Hardy sighed and looked at Miller, he trusted her and was fairly certain her alibi would check out, though she couldn't officially investigate the crime until it was corroborated. He decided to just bite the bullet and give her the news now. "Someone's gone and pushed Sharon Bishop off a cliff."

"Well," the look of honest shock and confusion on her face confirmed to him – if not a jury – that she'd had no prior knowledge of the crime, "couldn't have happened to a nicer person."

"We don't choose the victim Miller, and we've got to investigate all the same."

"Still though, she'd probably be second on my list of people I'd like to see take that fall, after Joe of course."

He shook his head, glad that this interview wasn't being recorded, "you're lucky you've got witnesses Miller."

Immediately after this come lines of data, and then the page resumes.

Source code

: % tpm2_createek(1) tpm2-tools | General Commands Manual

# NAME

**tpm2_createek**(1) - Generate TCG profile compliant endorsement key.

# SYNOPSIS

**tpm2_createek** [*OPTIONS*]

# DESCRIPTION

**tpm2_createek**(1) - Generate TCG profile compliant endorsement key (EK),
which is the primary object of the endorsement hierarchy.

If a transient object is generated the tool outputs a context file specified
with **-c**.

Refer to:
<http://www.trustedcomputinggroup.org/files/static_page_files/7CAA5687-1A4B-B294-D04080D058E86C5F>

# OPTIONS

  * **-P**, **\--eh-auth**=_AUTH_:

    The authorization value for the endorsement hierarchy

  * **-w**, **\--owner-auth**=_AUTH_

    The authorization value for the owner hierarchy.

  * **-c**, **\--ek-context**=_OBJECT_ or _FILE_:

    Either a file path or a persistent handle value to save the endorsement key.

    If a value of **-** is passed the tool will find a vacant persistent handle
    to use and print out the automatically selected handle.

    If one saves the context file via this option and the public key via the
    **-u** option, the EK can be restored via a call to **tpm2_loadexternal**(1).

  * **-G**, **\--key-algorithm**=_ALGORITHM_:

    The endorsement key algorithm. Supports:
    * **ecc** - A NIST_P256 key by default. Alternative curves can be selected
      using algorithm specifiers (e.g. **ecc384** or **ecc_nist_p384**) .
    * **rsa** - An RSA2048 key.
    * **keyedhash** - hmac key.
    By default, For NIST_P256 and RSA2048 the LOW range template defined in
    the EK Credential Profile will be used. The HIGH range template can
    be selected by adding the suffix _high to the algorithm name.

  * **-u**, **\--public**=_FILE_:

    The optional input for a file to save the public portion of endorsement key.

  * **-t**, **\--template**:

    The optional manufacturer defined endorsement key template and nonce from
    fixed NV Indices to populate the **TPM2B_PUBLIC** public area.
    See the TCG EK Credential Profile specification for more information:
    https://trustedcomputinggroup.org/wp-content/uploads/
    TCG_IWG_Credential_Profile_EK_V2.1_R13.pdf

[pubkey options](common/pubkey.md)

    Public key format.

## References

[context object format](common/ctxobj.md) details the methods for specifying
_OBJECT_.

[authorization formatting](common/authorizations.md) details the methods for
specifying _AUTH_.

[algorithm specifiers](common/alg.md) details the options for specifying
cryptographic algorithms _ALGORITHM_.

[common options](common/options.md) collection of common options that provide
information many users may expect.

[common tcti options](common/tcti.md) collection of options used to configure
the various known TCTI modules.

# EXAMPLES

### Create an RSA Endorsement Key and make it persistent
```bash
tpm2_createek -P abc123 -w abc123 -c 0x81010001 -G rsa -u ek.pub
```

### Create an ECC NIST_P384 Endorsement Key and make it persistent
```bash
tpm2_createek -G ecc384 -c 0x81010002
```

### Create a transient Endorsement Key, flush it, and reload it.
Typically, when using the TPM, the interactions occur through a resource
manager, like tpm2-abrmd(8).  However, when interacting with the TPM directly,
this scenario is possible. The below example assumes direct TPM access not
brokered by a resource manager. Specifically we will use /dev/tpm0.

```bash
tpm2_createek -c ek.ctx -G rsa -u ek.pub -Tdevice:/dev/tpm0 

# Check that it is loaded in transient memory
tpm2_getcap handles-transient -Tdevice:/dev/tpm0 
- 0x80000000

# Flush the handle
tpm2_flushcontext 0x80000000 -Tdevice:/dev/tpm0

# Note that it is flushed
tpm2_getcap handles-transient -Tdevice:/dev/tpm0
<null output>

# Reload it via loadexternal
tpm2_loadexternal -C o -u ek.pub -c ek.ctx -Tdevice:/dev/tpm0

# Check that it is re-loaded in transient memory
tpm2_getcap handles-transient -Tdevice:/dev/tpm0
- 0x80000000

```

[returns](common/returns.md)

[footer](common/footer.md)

"And lucky that most of my friends do as well," she smiled in that wide, easy way of hers, "how'd you end up clear of suspicion and back in that seat?"

"I was here staring down Lee Ashworth when it happened. They hadn't filled the DI position yet, so they had nobody to do the job and Jenkinson asked me nicely to stay."

"Ah, and I'm sure you weren't quite so nice in your acceptance?"

"She did sack me not too long ago!" He said defensively.

"Yeah, after your heart exploded on the job."

"It dinn'a explode," he groused, "just went a bit wobbly. Anyway, with a clean bill of health and a solid alibi I was her best option." Remembering Jenkinson's plans for the position he added, "temporarily," to tide off any complaints about job theft.

Rather than relief he saw her smile falter for a moment. "Right, you're still leaving then. After the case?"

"Well …" he shrugged, "...Daisy."

"Yeah," she said quietly.

"Anyway," he said as he hopped up from his chair and moved to the door, "I'm off to get the CCTV from the Hut. In the meantime, check in with Jenkinson to get yourself reinstated then see if you can track down Susan Wright and Jocelyn Knight since you've gone and cleared all of my other suspects."

"Hang on, I've got a job thank you. You can't just give me orders anymore."

He rolled his eyes at her, "if you'd seriously rather resume traffic duty as a DC in Devon than be a DS in criminal investigation in Broadchurch it's your prerogative," he knew that anger was the best fuel to keep her moving right now, so he added as he walked down the hall: "a stupid choice, but yours to make." He hurried to the lift picturing her indignant face behind him.

"I'm not calling you 'Sir' anymore," she called after him as the lift doors opened and he smiled to himself.


Notes: The timeline on the show isn't terribly clear if the confrontation with Joe happened later the day he was released or the next day. For this fic, I'm just saying that everything happened that same day.